- **EXERCISE DIRECTIONS**
Once you reach the line containing "Цена программного продукта" in the entries below, write out that line and each one after it down to the line containing "Результаты расчета затрат", exactly and with nothing added.

- **ENTRIES PROVIDED**
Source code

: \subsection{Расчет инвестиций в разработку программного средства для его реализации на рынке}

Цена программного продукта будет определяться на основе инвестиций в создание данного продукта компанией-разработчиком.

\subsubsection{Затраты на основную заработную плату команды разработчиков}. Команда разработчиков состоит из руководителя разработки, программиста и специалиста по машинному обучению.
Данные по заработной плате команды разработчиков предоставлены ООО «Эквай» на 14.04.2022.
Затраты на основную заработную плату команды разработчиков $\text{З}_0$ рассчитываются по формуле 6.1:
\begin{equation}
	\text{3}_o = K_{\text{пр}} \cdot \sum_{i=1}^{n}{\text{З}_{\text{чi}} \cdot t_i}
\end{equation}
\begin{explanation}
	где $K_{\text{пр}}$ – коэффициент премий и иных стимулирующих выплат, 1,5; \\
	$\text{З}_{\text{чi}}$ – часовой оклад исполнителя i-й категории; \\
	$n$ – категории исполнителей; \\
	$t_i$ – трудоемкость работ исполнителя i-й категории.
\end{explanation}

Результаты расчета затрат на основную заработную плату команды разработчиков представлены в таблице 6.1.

...

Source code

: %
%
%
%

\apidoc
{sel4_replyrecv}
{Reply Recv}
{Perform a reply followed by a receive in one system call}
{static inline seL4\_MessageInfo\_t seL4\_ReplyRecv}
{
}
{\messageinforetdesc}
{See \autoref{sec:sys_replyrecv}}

...

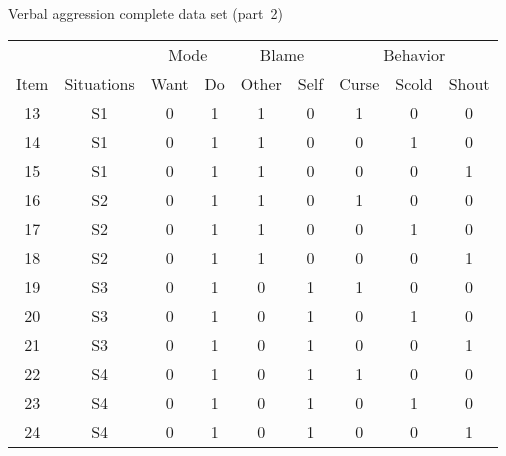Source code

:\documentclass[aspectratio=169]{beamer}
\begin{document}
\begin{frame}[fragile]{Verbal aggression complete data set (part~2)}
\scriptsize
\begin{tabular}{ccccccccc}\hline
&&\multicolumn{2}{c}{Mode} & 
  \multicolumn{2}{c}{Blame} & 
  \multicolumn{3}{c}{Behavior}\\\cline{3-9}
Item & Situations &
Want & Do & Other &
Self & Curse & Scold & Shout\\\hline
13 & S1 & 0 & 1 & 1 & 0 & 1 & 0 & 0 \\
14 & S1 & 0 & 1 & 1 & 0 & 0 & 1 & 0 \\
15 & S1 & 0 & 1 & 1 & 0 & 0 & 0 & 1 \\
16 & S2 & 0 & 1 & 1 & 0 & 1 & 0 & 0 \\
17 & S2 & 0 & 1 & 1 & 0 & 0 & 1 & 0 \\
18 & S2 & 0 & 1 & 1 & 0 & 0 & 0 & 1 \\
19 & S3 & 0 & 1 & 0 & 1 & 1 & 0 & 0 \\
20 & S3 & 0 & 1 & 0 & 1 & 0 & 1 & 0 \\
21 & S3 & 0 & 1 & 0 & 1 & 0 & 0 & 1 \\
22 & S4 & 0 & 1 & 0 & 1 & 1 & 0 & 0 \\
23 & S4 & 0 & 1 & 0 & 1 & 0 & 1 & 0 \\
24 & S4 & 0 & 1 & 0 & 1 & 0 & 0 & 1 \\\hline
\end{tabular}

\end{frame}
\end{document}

- **TASK RESULT**
Цена программного продукта будет определяться на основе инвестиций в создание данного продукта компанией-разработчиком.

\subsubsection{Затраты на основную заработную плату команды разработчиков}. Команда разработчиков состоит из руководителя разработки, программиста и специалиста по машинному обучению.
Данные по заработной плате команды разработчиков предоставлены ООО «Эквай» на 14.04.2022.
Затраты на основную заработную плату команды разработчиков $\text{З}_0$ рассчитываются по формуле 6.1:
\begin{equation}
	\text{3}_o = K_{\text{пр}} \cdot \sum_{i=1}^{n}{\text{З}_{\text{чi}} \cdot t_i}
\end{equation}
\begin{explanation}
	где $K_{\text{пр}}$ – коэффициент премий и иных стимулирующих выплат, 1,5; \\
	$\text{З}_{\text{чi}}$ – часовой оклад исполнителя i-й категории; \\
	$n$ – категории исполнителей; \\
	$t_i$ – трудоемкость работ исполнителя i-й категории.
\end{explanation}

Результаты расчета затрат на основную заработную плату команды разработчиков представлены в таблице 6.1.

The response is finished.